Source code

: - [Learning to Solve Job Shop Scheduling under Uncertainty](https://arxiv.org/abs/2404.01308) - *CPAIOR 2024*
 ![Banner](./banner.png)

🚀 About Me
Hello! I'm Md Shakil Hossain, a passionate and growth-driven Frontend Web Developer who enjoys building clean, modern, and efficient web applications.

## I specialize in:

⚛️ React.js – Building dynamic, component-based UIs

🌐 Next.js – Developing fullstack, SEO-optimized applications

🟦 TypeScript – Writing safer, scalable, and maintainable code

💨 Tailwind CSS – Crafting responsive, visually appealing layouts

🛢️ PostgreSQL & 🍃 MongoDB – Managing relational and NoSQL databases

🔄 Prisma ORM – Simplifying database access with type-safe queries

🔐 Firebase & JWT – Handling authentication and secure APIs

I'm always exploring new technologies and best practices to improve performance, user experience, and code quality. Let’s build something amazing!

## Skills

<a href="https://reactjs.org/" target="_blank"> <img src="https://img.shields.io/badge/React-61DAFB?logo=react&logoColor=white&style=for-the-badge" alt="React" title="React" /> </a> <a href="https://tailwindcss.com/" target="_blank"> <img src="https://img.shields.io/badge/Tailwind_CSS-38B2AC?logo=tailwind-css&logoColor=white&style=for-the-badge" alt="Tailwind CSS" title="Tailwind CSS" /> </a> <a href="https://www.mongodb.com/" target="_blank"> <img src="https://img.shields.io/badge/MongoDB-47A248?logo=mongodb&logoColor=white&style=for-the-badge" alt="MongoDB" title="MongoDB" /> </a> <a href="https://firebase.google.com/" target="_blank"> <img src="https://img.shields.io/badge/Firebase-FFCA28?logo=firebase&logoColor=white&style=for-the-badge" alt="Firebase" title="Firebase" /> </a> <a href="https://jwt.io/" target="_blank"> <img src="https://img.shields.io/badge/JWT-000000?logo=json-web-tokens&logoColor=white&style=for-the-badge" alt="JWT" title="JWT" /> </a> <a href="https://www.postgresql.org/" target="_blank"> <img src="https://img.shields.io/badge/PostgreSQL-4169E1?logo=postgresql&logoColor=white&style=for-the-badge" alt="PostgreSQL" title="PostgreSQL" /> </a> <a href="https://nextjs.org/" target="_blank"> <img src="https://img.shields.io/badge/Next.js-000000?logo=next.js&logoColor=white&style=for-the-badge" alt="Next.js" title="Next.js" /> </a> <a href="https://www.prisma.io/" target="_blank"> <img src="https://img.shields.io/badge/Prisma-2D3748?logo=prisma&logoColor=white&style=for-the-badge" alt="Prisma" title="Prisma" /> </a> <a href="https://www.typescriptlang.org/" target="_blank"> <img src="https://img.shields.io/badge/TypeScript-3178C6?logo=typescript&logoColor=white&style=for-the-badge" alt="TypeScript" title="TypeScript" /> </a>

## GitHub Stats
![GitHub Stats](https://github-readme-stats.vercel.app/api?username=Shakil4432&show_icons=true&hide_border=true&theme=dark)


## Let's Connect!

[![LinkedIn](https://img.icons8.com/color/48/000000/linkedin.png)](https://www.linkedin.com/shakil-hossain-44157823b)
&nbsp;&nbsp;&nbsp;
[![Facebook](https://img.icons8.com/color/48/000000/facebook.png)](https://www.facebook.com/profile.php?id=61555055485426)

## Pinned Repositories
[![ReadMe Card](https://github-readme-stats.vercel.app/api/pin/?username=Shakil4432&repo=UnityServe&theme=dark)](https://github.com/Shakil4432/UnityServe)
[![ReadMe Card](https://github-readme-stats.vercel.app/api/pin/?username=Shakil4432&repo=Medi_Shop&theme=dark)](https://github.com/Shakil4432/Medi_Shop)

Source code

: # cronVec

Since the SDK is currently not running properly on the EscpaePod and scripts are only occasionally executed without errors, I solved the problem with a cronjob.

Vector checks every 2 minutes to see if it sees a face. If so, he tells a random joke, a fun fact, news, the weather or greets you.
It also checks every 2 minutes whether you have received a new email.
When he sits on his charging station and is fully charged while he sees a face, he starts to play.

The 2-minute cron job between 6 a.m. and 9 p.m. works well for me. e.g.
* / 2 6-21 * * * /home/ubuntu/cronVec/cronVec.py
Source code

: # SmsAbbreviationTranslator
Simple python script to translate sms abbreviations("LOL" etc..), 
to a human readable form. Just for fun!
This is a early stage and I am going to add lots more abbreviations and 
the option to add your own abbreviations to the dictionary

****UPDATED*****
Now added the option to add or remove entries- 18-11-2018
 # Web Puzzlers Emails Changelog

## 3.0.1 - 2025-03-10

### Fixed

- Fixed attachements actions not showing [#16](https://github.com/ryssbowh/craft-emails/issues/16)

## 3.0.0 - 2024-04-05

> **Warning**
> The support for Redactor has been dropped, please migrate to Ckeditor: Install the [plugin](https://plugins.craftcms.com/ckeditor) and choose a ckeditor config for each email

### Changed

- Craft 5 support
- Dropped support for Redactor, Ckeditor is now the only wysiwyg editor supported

- _What is required_
What is needed here is every record above, repeated exactly.

- _Result of this task_
Source code

: - [Learning to Solve Job Shop Scheduling under Uncertainty](https://arxiv.org/abs/2404.01308) - *CPAIOR 2024*
 ![Banner](./banner.png)

🚀 About Me
Hello! I'm Md Shakil Hossain, a passionate and growth-driven Frontend Web Developer who enjoys building clean, modern, and efficient web applications.

## I specialize in:

⚛️ React.js – Building dynamic, component-based UIs

🌐 Next.js – Developing fullstack, SEO-optimized applications

🟦 TypeScript – Writing safer, scalable, and maintainable code

💨 Tailwind CSS – Crafting responsive, visually appealing layouts

🛢️ PostgreSQL & 🍃 MongoDB – Managing relational and NoSQL databases

🔄 Prisma ORM – Simplifying database access with type-safe queries

🔐 Firebase & JWT – Handling authentication and secure APIs

I'm always exploring new technologies and best practices to improve performance, user experience, and code quality. Let’s build something amazing!

## Skills

<a href="https://reactjs.org/" target="_blank"> <img src="https://img.shields.io/badge/React-61DAFB?logo=react&logoColor=white&style=for-the-badge" alt="React" title="React" /> </a> <a href="https://tailwindcss.com/" target="_blank"> <img src="https://img.shields.io/badge/Tailwind_CSS-38B2AC?logo=tailwind-css&logoColor=white&style=for-the-badge" alt="Tailwind CSS" title="Tailwind CSS" /> </a> <a href="https://www.mongodb.com/" target="_blank"> <img src="https://img.shields.io/badge/MongoDB-47A248?logo=mongodb&logoColor=white&style=for-the-badge" alt="MongoDB" title="MongoDB" /> </a> <a href="https://firebase.google.com/" target="_blank"> <img src="https://img.shields.io/badge/Firebase-FFCA28?logo=firebase&logoColor=white&style=for-the-badge" alt="Firebase" title="Firebase" /> </a> <a href="https://jwt.io/" target="_blank"> <img src="https://img.shields.io/badge/JWT-000000?logo=json-web-tokens&logoColor=white&style=for-the-badge" alt="JWT" title="JWT" /> </a> <a href="https://www.postgresql.org/" target="_blank"> <img src="https://img.shields.io/badge/PostgreSQL-4169E1?logo=postgresql&logoColor=white&style=for-the-badge" alt="PostgreSQL" title="PostgreSQL" /> </a> <a href="https://nextjs.org/" target="_blank"> <img src="https://img.shields.io/badge/Next.js-000000?logo=next.js&logoColor=white&style=for-the-badge" alt="Next.js" title="Next.js" /> </a> <a href="https://www.prisma.io/" target="_blank"> <img src="https://img.shields.io/badge/Prisma-2D3748?logo=prisma&logoColor=white&style=for-the-badge" alt="Prisma" title="Prisma" /> </a> <a href="https://www.typescriptlang.org/" target="_blank"> <img src="https://img.shields.io/badge/TypeScript-3178C6?logo=typescript&logoColor=white&style=for-the-badge" alt="TypeScript" title="TypeScript" /> </a>

## GitHub Stats
![GitHub Stats](https://github-readme-stats.vercel.app/api?username=Shakil4432&show_icons=true&hide_border=true&theme=dark)


## Let's Connect!

[![LinkedIn](https://img.icons8.com/color/48/000000/linkedin.png)](https://www.linkedin.com/shakil-hossain-44157823b)
&nbsp;&nbsp;&nbsp;
[![Facebook](https://img.icons8.com/color/48/000000/facebook.png)](https://www.facebook.com/profile.php?id=61555055485426)

## Pinned Repositories
[![ReadMe Card](https://github-readme-stats.vercel.app/api/pin/?username=Shakil4432&repo=UnityServe&theme=dark)](https://github.com/Shakil4432/UnityServe)
[![ReadMe Card](https://github-readme-stats.vercel.app/api/pin/?username=Shakil4432&repo=Medi_Shop&theme=dark)](https://github.com/Shakil4432/Medi_Shop)

Source code

: # cronVec

Since the SDK is currently not running properly on the EscpaePod and scripts are only occasionally executed without errors, I solved the problem with a cronjob.

Vector checks every 2 minutes to see if it sees a face. If so, he tells a random joke, a fun fact, news, the weather or greets you.
It also checks every 2 minutes whether you have received a new email.
When he sits on his charging station and is fully charged while he sees a face, he starts to play.

The 2-minute cron job between 6 a.m. and 9 p.m. works well for me. e.g.
* / 2 6-21 * * * /home/ubuntu/cronVec/cronVec.py
Source code

: # SmsAbbreviationTranslator
Simple python script to translate sms abbreviations("LOL" etc..), 
to a human readable form. Just for fun!
This is a early stage and I am going to add lots more abbreviations and 
the option to add your own abbreviations to the dictionary

****UPDATED*****
Now added the option to add or remove entries- 18-11-2018
 # Web Puzzlers Emails Changelog

## 3.0.1 - 2025-03-10

### Fixed

- Fixed attachements actions not showing [#16](https://github.com/ryssbowh/craft-emails/issues/16)

## 3.0.0 - 2024-04-05

> **Warning**
> The support for Redactor has been dropped, please migrate to Ckeditor: Install the [plugin](https://plugins.craftcms.com/ckeditor) and choose a ckeditor config for each email

### Changed

- Craft 5 support
- Dropped support for Redactor, Ckeditor is now the only wysiwyg editor supported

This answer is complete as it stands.